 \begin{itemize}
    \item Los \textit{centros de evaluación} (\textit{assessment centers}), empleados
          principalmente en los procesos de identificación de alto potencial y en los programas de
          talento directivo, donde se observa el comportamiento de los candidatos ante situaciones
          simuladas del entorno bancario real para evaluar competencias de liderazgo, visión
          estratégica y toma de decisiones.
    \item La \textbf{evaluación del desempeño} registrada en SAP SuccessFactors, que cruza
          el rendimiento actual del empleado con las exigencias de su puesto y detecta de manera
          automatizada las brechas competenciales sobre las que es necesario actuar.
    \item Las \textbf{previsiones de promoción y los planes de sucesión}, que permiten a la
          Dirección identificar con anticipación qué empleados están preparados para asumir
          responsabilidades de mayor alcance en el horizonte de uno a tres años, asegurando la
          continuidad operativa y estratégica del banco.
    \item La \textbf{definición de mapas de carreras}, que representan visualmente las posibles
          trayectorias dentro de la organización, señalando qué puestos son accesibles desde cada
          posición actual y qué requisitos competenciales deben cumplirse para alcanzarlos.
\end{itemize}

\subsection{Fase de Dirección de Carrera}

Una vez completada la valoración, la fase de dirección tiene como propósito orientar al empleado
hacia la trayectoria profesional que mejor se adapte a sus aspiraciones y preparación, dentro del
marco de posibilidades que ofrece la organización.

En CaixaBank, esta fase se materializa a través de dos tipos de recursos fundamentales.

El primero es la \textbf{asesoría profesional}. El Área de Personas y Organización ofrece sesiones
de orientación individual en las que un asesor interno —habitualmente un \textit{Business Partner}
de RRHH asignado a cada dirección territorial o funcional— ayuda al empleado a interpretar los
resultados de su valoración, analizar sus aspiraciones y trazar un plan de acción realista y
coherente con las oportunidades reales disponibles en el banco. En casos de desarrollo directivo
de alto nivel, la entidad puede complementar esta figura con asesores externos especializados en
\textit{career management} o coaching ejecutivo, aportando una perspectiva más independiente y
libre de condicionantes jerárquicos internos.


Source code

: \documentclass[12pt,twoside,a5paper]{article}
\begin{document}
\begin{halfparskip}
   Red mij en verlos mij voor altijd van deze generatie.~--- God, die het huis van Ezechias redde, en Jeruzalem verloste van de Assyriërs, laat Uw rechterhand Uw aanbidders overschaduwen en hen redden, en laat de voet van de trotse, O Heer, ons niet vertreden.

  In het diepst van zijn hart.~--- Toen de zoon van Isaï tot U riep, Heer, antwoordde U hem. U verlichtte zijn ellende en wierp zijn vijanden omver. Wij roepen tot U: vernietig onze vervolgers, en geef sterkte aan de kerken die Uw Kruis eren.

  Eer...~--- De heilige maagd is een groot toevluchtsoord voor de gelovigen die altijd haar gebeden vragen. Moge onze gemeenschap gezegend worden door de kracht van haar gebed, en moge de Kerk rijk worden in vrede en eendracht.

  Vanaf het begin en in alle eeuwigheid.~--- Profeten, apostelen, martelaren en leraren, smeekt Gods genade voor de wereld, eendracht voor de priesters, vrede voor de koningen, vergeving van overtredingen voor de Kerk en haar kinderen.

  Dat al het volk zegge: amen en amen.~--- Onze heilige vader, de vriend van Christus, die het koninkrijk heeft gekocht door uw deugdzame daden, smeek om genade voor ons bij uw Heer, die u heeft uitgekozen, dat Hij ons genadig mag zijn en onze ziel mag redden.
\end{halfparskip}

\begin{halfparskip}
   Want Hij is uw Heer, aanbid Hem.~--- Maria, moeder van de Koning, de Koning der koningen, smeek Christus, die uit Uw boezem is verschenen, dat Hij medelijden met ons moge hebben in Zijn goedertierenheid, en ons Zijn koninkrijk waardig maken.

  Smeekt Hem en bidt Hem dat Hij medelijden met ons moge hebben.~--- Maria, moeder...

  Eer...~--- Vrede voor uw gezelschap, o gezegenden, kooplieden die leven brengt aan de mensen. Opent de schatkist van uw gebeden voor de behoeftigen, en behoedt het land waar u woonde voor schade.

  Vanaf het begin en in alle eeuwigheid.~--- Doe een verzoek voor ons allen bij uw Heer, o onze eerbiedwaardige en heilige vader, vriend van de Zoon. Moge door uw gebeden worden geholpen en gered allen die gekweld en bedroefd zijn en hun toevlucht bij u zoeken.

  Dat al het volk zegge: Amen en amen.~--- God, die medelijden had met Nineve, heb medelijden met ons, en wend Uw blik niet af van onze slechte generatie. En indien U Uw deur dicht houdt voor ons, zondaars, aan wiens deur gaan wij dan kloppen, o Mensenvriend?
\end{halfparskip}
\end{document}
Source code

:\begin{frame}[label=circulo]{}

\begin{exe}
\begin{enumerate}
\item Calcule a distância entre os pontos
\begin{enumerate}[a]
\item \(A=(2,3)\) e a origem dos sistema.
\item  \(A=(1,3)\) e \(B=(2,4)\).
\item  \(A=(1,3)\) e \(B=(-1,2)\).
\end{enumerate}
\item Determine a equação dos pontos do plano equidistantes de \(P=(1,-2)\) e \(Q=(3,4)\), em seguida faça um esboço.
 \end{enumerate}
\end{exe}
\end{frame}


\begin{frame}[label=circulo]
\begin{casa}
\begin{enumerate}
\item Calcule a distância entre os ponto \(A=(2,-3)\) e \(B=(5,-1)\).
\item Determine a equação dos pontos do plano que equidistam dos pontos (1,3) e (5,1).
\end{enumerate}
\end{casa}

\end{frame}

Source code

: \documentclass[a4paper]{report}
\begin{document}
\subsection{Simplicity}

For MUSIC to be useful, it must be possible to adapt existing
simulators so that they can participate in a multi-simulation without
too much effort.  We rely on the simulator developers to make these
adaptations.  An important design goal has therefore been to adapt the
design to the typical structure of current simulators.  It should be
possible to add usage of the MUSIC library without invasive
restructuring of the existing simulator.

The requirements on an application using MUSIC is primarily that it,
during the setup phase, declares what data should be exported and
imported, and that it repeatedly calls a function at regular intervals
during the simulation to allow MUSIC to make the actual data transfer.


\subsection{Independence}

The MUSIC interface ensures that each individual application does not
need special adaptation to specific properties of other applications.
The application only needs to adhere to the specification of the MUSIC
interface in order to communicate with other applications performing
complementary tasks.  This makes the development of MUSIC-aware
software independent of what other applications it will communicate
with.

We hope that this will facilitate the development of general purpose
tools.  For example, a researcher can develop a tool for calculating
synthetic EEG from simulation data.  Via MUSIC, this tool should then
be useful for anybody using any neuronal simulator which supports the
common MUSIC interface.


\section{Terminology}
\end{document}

+ + +

EXERCISE DESCRIPTION: Return exactly the lines above from the line that has "entre os pontos" through the line that has "to adapt the", inclusive, and nothing else.

SOLVED PROBLEM:
\item Calcule a distância entre os pontos
\begin{enumerate}[a]
\item \(A=(2,3)\) e a origem dos sistema.
\item  \(A=(1,3)\) e \(B=(2,4)\).
\item  \(A=(1,3)\) e \(B=(-1,2)\).
\end{enumerate}
\item Determine a equação dos pontos do plano equidistantes de \(P=(1,-2)\) e \(Q=(3,4)\), em seguida faça um esboço.
 \end{enumerate}
\end{exe}
\end{frame}


\begin{frame}[label=circulo]
\begin{casa}
\begin{enumerate}
\item Calcule a distância entre os ponto \(A=(2,-3)\) e \(B=(5,-1)\).
\item Determine a equação dos pontos do plano que equidistam dos pontos (1,3) e (5,1).
\end{enumerate}
\end{casa}

\end{frame}

Source code

: \documentclass[a4paper]{report}
\begin{document}
\subsection{Simplicity}

For MUSIC to be useful, it must be possible to adapt existing
simulators so that they can participate in a multi-simulation without
too much effort.  We rely on the simulator developers to make these
adaptations.  An important design goal has therefore been to adapt the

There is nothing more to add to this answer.